98. C’est donc une analyse en volume qui sera retenue en l’espèce pour rendre compte du poids des différents acteurs. Plus précisément, il s’agit d’évaluer les places de garde disponibles sur les marchés concernés.
99. S’agissant de la position des parties, il convient de ne prendre en compte que les places dont l’attribution est effectivement gérée par les opérateurs. Ainsi, les places dont la gestion est simplement déléguée, dans le cadre d’une délégation de service public par exemple, mais dont l’attribution reste le fait de la collectivité, ne sont pas intégrées dans le calcul de la part de marché des parties41.
100. S’agissant de l’estimation de la position des concurrents, les capacités théoriques des différents EAJE peuvent être déduites de leur nature (crèches collectives, micro crèches, etc…), chaque type d’EAJE étant limité quant au nombre de berceaux susceptibles d’être exploités. Des bases de données de la CNAF publiées dans l’Atlas des EAJE42, recensent également les différentes capacités d’accueils des différents types d’EAJE subventionnés PSU. Ce sont sur ces données que la partie notifiante s’est fondée pour procéder à ses estimations. Pour ce qui concerne les microcrèches PAJE et les AM, elle a eu recours aux données de leurs réseaux de crèches partenaires et aux données agrégées par certains sites de réservations en ligne.
101. Par ailleurs, les modes de garde ponctuels et temporaires comme les haltes garderies n’ont pas été comptabilités dans les estimations de parts de marchés. Il en va de même des crèches d’entreprises dont l’accès est par définition limité aux seuls salariés de l’entreprise.
A. ANALYSE DES EFFETS DE L’OPÉRATION SUR LES MARCHÉS DE LA RÉSERVATION PAR DES TIERS FINANCEURS DE PLACES AU SEIN D’ÉTABLISSEMENTS D’ACCUEIL DE JEUNES ENFANTS
a) Marché de la réservation de places au sein d’établissements d’accueil de jeunes enfants par des opérateurs de dimension nationale
102. Afin de calculer les parts de marché des parties sur ce marché, le volume de places effectivement gérées par les parties43, hors DSP, a été comparé aux dernières données disponibles, à savoir le volume de places gérées par des entreprises de crèche conventionnées PSU44 en 2018 et le volume de places disponibles au sein des microcrèches PAJE45 estimées par la CNAF, qui ne concerne que des opérateurs privés pour l’essentiel à but lucratif. Ainsi, selon cette estimation conservatrice, qui ne comprend pas les crèches associatives46, la part de marché cumulée des parties sera de [10-20] % à l’issue de l’opération.
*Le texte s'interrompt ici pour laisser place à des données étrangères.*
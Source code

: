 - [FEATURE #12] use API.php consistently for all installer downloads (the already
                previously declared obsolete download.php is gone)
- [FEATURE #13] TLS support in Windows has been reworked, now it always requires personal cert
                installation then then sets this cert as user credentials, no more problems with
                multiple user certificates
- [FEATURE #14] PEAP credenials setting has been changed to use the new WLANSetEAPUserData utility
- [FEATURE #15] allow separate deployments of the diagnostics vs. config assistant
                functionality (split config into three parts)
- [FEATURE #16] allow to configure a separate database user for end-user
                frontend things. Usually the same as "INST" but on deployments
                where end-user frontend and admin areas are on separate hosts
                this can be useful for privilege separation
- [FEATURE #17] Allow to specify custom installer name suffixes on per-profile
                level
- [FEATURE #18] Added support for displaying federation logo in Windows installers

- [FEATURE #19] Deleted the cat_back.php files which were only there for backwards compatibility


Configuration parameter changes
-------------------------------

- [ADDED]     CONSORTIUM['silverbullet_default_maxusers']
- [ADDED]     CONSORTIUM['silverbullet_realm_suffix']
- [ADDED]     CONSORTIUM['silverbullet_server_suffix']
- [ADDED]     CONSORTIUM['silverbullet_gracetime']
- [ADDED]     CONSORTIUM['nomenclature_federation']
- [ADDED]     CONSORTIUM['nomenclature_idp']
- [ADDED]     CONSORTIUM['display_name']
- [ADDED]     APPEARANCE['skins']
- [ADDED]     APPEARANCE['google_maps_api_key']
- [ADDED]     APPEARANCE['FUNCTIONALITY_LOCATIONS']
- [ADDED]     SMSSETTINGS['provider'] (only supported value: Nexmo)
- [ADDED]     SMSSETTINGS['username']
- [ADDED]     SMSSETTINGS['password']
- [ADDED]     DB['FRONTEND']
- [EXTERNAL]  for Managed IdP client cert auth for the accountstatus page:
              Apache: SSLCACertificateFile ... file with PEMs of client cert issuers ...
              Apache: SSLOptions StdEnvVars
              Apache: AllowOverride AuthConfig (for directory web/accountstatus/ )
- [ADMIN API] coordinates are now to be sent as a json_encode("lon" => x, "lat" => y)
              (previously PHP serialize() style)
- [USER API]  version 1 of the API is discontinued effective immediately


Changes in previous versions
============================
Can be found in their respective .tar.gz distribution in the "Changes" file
103. Pour être en mesure de répondre à la demande nationale des tiers financeurs de taille importante ou ayant une implantation multi-sites, et de proposer à des tiers financeurs des solutions d’accueil lorsque leurs propres capacités sont saturées, voire pour répondre à une demande formulée directement par les parents, les parties et leurs principaux concurrents s’appuient aujourd’hui sur des réseaux de partenaires. Ceux des groupes Grandir et Liveli intègrent respectivement 1 600 et 1 478 crèches partenaires.
104. À cet égard, les parties pourraient être incitées à mobiliser leur réseau d’établissements partenaires soit pour évincer des concurrents des marchés sur lesquels ils sont actifs, soit pour imposer à ces partenaires, dont certains sont de petits acteurs, des conditions financières désavantageuses.
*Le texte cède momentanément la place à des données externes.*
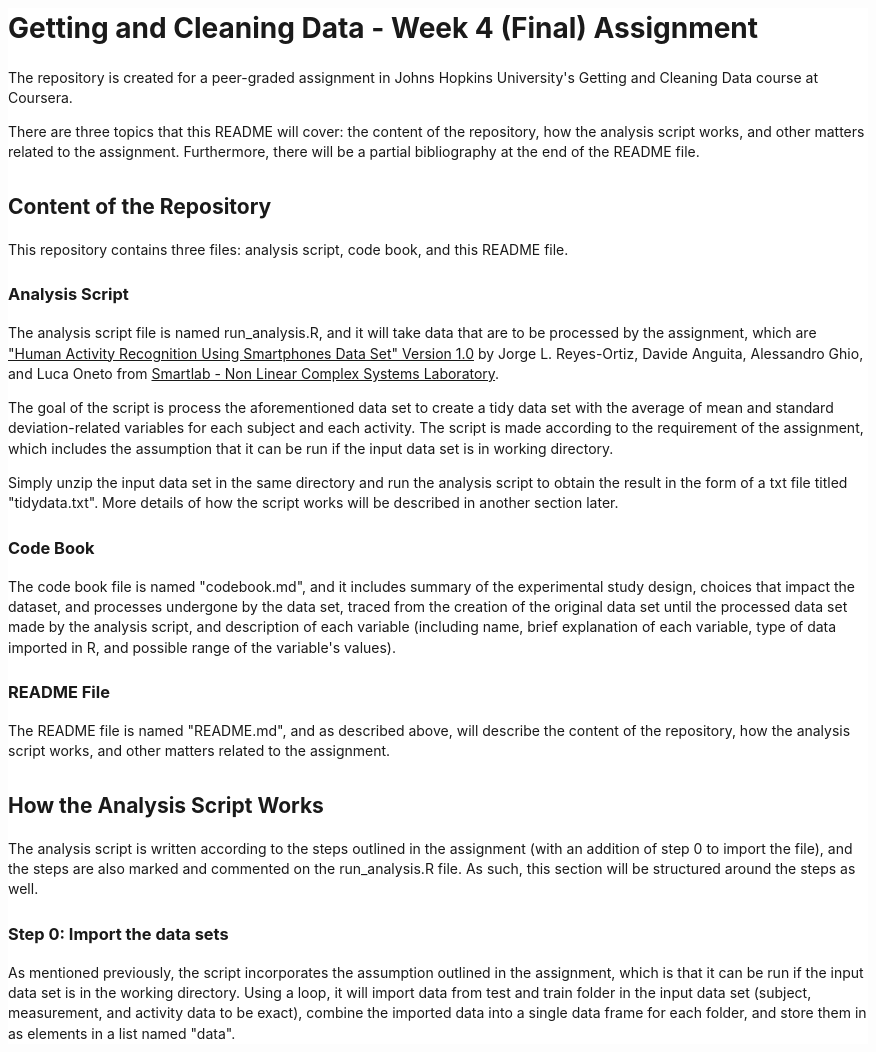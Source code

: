 # Getting and Cleaning Data - Week 4 (Final) Assignment

The repository is created for a peer-graded assignment in Johns Hopkins University's Getting and Cleaning Data course at Coursera.

There are three topics that this README will cover: the content of the repository, how the analysis script works, and other matters related to the assignment. Furthermore, there will be a partial bibliography at the end of the README file.


## Content of the Repository

This repository contains three files: analysis script, code book, and this README file. 

### Analysis Script
The analysis script file is named run_analysis.R, and it will take data that are to be processed by the assignment, which are ["Human Activity Recognition Using Smartphones Data Set" Version 1.0](https://archive.ics.uci.edu/ml/datasets/Human+Activity+Recognition+Using+Smartphones) by Jorge L. Reyes-Ortiz, Davide Anguita, Alessandro Ghio, and Luca Oneto from [Smartlab - Non Linear Complex Systems Laboratory](www.smartlab.ws). 

The goal of the script is process the aforementioned data set to create a tidy data set with the average of mean and standard deviation-related variables for each subject and each activity. The script is made according to the requirement of the assignment, which includes the assumption that it can be run if the input data set is in working directory. 

Simply unzip the input data set in the same directory and run the analysis script to obtain the result in the form of a txt file titled "tidydata.txt". More details of how the script works will be described in another section later.

### Code Book
The code book file is named "codebook.md", and it includes summary of the experimental study design, choices that impact the dataset, and processes undergone by the data set, traced from the creation of the original data set until the processed data set made by the analysis script, and description of each variable (including name, brief explanation of each variable, type of data imported in R, and possible range of the variable's values).

### README File
The README file is named "README.md", and as described above, will describe the content of the repository, how the analysis script works, and other matters related to the assignment.


##  How the Analysis Script Works

The analysis script is written according to the steps outlined in the assignment (with an addition of step 0 to import the file), and the steps are also marked and commented on the run_analysis.R file. As such, this section will be structured around the steps as well.

### Step 0: Import the data sets
As mentioned previously, the script incorporates the assumption outlined in the assignment, which is that it can be run if the input data set is in the working directory. 
Using a loop, it will import data from test and train folder in the input data set (subject, measurement, and activity data to be exact), combine the imported data into a single data frame for each folder, and store them in as elements in a list named "data".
105. Cependant, la part des places réservées par les parties dans les places gérées par les établissements partenaires est trop faible pour placer ces derniers en situation de dépendance47. Par ailleurs, il ressort des réponses recueillies dans le cadre du test de marché que les concurrents des parties animent des réseaux de partenaires de taille équivalente ou supérieure à ceux parties.
106. Par ailleurs, suite à l’opération, la nouvelle entité possédera […] crèches supplémentaires en propre, soit un nombre insuffisant pour remplacer le maillage actuel de son réseau actuel de 1 600 crèches partenaires, dont elle estime la taille nécessaire pour répondre à la demande nationale de certains tiers financeurs.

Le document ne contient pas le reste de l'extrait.